┏━━

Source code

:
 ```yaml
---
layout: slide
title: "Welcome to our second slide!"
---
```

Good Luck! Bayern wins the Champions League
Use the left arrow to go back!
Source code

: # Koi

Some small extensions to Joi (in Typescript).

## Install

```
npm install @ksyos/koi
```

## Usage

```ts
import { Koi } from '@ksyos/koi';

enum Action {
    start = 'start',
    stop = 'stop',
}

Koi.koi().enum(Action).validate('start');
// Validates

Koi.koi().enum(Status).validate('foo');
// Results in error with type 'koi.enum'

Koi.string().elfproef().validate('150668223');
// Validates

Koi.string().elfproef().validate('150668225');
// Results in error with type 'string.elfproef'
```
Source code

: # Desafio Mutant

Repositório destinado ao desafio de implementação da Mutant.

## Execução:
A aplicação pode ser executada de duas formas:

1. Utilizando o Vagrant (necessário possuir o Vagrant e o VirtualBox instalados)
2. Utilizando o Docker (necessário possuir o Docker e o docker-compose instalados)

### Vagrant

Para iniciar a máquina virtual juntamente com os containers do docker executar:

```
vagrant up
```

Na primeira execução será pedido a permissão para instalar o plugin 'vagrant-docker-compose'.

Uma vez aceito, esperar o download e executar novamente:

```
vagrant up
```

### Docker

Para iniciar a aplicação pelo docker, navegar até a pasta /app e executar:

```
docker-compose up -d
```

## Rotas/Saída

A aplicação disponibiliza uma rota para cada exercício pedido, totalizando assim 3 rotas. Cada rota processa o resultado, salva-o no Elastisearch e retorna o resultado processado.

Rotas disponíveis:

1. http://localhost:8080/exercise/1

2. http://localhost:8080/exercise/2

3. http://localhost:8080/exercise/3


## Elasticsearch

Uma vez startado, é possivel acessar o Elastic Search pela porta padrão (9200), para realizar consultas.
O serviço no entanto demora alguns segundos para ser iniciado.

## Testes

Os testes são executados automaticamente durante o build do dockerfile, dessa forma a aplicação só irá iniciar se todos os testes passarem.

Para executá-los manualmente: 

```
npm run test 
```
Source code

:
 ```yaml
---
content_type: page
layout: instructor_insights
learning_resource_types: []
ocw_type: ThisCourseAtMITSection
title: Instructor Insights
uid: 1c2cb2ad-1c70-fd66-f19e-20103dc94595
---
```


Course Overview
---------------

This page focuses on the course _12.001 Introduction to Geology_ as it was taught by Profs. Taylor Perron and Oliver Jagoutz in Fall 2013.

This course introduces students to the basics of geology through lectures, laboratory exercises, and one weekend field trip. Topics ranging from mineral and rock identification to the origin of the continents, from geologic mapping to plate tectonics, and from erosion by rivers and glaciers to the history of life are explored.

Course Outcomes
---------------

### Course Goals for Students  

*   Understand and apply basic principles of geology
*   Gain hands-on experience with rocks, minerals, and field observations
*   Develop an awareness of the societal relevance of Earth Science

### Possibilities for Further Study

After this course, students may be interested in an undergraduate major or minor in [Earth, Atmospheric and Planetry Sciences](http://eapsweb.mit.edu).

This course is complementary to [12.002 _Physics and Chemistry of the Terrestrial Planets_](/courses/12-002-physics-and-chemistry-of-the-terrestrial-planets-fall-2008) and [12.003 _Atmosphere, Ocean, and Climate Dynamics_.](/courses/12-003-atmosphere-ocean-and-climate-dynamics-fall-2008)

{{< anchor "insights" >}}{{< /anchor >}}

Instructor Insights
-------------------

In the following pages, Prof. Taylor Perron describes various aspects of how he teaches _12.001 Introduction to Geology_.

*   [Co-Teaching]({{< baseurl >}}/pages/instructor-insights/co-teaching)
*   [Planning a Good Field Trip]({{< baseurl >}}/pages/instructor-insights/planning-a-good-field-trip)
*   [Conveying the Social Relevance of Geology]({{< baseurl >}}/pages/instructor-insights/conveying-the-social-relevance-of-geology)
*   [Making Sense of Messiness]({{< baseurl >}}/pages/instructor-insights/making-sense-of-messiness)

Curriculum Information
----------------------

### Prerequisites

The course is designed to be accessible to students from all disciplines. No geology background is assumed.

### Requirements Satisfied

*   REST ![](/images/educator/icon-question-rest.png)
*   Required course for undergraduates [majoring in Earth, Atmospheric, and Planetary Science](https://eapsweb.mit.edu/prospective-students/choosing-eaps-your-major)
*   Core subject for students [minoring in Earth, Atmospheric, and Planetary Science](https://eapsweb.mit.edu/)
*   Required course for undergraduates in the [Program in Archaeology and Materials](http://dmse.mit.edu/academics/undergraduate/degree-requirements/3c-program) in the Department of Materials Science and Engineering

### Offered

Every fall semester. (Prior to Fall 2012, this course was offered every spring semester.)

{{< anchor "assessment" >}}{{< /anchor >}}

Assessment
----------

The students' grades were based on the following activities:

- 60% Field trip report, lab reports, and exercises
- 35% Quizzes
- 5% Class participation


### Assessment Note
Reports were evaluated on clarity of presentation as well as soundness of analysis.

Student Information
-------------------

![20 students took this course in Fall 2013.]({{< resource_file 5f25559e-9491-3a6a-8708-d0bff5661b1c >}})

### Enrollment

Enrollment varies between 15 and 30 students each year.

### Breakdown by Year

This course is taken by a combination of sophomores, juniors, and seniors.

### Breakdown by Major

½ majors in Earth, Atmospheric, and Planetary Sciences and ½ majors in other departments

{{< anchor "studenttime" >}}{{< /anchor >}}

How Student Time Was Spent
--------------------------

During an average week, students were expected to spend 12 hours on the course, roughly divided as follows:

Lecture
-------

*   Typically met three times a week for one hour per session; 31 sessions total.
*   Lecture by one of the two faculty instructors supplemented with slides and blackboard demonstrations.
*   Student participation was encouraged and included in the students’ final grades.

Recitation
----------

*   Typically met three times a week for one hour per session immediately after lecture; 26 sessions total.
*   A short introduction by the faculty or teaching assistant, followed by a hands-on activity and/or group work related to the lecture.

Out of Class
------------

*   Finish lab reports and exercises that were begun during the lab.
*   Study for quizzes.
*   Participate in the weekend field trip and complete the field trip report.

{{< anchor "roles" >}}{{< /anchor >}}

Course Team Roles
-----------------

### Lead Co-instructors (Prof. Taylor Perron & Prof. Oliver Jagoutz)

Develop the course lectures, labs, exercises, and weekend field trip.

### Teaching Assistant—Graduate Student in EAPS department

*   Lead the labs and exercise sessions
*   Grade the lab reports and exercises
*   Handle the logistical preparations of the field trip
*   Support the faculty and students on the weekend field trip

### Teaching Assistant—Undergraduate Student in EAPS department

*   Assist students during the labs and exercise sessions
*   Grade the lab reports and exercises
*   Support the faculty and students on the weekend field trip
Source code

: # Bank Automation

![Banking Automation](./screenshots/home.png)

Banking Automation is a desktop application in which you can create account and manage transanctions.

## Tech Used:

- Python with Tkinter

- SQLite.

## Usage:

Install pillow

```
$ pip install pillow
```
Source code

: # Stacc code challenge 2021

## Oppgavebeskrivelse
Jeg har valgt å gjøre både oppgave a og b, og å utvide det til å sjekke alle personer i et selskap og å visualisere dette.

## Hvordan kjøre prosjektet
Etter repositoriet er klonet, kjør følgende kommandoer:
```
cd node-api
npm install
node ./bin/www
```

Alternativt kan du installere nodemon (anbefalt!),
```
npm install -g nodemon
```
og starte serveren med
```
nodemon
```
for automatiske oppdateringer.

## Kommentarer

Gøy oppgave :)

┗━━

▶ _About this task_
What lines in the listing contain "labs"? Copy them all.

▶ _Result below_
Develop the course lectures, labs, exercises, and weekend field trip.
*   Lead the labs and exercise sessions
*   Assist students during the labs and exercise sessions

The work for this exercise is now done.